Only lines holding the word "registrere" are wanted from the records; copy all of them.
[[ SUPPLIED ENTRIES open ]]
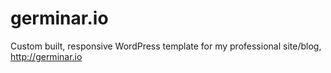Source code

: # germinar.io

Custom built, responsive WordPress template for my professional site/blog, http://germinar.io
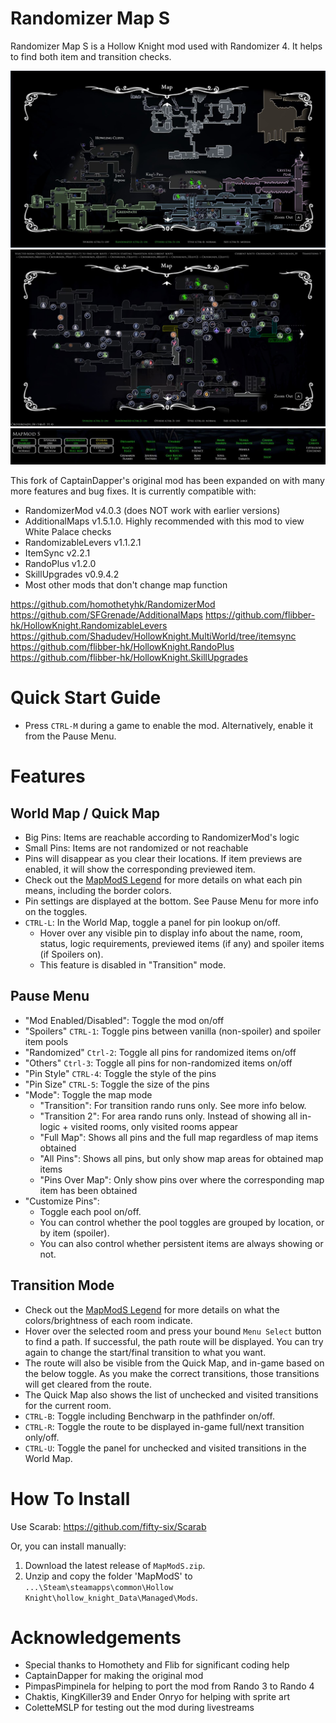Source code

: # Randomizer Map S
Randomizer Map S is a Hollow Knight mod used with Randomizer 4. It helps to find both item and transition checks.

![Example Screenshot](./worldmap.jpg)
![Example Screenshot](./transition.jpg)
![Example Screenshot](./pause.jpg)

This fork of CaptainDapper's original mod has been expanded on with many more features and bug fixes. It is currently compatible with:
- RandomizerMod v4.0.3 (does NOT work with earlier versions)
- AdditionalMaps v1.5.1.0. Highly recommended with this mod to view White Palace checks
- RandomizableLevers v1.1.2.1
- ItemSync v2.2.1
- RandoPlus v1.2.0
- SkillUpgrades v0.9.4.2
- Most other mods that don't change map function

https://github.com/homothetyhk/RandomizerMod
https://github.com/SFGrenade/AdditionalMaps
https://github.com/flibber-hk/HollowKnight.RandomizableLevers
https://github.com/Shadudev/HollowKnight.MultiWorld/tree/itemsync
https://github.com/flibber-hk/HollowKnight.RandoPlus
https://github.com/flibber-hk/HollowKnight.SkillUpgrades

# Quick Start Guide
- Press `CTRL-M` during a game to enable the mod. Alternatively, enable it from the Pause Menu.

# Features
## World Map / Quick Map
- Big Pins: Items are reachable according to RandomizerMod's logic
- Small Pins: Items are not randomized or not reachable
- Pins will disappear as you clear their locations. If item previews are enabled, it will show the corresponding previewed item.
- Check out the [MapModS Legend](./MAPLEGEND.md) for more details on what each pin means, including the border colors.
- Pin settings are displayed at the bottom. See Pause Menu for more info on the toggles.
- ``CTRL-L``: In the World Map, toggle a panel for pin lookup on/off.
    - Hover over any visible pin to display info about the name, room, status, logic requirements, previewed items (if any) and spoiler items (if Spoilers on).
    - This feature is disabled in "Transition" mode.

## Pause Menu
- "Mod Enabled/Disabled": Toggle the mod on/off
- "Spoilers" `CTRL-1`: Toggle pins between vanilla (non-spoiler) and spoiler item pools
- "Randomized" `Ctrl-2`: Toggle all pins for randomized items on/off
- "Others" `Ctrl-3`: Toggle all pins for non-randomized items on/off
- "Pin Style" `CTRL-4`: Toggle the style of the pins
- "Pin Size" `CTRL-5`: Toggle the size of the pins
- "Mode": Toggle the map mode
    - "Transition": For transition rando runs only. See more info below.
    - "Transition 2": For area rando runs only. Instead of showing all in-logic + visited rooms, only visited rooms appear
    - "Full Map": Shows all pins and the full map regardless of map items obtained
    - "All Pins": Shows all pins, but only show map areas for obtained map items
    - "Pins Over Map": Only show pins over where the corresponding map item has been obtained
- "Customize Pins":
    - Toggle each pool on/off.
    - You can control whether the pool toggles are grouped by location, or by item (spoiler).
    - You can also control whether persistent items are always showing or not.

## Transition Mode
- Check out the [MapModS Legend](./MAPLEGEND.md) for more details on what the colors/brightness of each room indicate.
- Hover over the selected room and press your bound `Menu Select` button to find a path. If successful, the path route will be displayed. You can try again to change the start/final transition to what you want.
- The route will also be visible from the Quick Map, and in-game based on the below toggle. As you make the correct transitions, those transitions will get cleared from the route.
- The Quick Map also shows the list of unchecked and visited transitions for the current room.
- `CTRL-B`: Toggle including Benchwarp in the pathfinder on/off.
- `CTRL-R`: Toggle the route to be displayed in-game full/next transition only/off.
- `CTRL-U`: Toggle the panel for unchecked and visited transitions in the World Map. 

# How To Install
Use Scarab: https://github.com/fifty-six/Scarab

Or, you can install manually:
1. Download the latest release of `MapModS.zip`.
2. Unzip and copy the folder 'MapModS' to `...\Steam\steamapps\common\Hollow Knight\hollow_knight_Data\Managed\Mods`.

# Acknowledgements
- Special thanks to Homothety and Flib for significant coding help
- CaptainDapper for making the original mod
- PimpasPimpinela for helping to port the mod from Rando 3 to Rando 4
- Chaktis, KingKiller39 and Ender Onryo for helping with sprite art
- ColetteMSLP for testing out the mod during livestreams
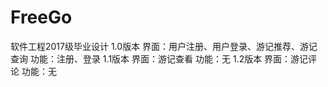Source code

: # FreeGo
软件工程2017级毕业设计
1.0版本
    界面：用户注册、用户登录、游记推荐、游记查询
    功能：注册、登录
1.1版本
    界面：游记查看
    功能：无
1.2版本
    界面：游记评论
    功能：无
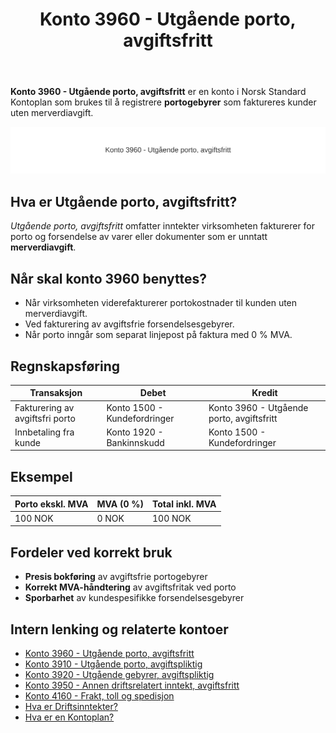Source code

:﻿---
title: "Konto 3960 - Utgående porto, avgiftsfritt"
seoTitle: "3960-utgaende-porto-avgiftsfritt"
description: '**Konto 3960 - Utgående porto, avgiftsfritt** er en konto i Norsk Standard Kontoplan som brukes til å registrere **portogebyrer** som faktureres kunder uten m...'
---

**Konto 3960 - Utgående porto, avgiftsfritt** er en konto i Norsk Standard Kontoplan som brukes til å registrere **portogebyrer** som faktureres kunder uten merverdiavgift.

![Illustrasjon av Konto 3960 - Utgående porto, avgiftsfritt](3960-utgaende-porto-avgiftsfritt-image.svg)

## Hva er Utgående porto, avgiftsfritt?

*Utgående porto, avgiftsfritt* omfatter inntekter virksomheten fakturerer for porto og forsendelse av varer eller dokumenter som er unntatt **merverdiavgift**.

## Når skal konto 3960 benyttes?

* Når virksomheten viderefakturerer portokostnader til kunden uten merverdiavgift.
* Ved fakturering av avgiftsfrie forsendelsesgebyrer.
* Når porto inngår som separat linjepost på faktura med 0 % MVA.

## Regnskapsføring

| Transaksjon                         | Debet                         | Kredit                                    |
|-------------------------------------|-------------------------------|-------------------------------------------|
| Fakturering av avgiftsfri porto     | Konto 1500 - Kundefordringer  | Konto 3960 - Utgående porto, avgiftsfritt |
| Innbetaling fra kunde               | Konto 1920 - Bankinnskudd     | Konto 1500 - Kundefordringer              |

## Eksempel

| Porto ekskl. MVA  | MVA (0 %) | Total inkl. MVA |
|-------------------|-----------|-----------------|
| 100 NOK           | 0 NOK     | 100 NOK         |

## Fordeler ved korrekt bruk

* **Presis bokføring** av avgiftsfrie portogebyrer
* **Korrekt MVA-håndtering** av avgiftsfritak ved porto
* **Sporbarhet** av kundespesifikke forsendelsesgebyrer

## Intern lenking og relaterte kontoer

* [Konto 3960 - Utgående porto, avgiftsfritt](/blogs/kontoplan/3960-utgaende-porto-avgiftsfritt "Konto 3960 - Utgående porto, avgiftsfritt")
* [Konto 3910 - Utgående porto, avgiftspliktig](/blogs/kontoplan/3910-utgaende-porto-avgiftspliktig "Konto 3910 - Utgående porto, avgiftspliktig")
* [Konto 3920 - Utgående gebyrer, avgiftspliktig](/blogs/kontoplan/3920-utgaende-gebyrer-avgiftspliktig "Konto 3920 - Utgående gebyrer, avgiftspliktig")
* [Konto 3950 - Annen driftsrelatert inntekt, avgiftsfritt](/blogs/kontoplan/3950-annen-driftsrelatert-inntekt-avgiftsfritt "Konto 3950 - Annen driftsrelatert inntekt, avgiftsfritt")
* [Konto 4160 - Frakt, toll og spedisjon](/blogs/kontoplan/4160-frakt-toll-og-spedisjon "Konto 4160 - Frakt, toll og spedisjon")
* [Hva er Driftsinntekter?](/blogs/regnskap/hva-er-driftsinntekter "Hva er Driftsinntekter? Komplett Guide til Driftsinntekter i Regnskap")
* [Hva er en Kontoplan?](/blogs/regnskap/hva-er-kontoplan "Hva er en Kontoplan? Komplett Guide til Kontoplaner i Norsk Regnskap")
[[ SUPPLIED ENTRIES closed ]]
- OUTPUT OF THE EXERCISE:
description: '**Konto 3960 - Utgående porto, avgiftsfritt** er en konto i Norsk Standard Kontoplan som brukes til å registrere **portogebyrer** som faktureres kunder uten m...'
**Konto 3960 - Utgående porto, avgiftsfritt** er en konto i Norsk Standard Kontoplan som brukes til å registrere **portogebyrer** som faktureres kunder uten merverdiavgift.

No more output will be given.